Problem:
From the first line of the material through the line that holds "the Complainant Respondent.", repeat each line exactly and skip any picture.
○ ○ ○ ○ ○ ○ ○
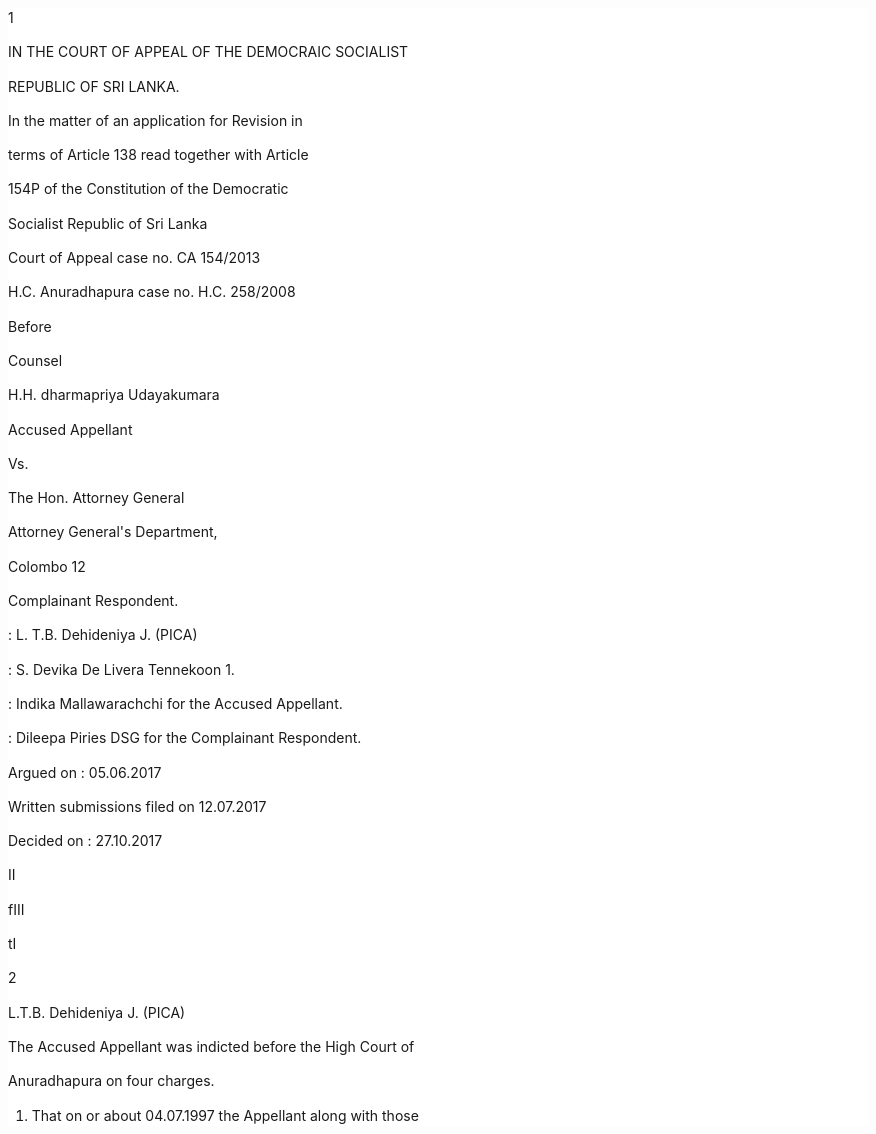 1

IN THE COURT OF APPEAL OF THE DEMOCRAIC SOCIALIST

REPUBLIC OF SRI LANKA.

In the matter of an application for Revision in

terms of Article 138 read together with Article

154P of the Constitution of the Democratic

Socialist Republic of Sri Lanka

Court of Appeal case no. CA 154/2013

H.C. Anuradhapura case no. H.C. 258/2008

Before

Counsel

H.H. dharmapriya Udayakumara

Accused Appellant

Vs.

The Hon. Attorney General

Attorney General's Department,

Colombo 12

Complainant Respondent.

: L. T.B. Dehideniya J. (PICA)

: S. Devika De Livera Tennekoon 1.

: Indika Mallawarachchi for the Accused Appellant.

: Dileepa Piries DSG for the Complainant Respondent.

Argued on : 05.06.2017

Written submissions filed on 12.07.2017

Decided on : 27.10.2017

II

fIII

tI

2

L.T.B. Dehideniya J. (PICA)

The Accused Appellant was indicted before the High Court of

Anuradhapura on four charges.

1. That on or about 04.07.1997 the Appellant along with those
○ ○ ○ ○ ○ ○ ○
Final answer:
 1

IN THE COURT OF APPEAL OF THE DEMOCRAIC SOCIALIST

REPUBLIC OF SRI LANKA.

In the matter of an application for Revision in

terms of Article 138 read together with Article

154P of the Constitution of the Democratic

Socialist Republic of Sri Lanka

Court of Appeal case no. CA 154/2013

H.C. Anuradhapura case no. H.C. 258/2008

Before

Counsel

H.H. dharmapriya Udayakumara

Accused Appellant

Vs.

The Hon. Attorney General

Attorney General's Department,

Colombo 12

Complainant Respondent.

: L. T.B. Dehideniya J. (PICA)

: S. Devika De Livera Tennekoon 1.

: Indika Mallawarachchi for the Accused Appellant.

: Dileepa Piries DSG for the Complainant Respondent.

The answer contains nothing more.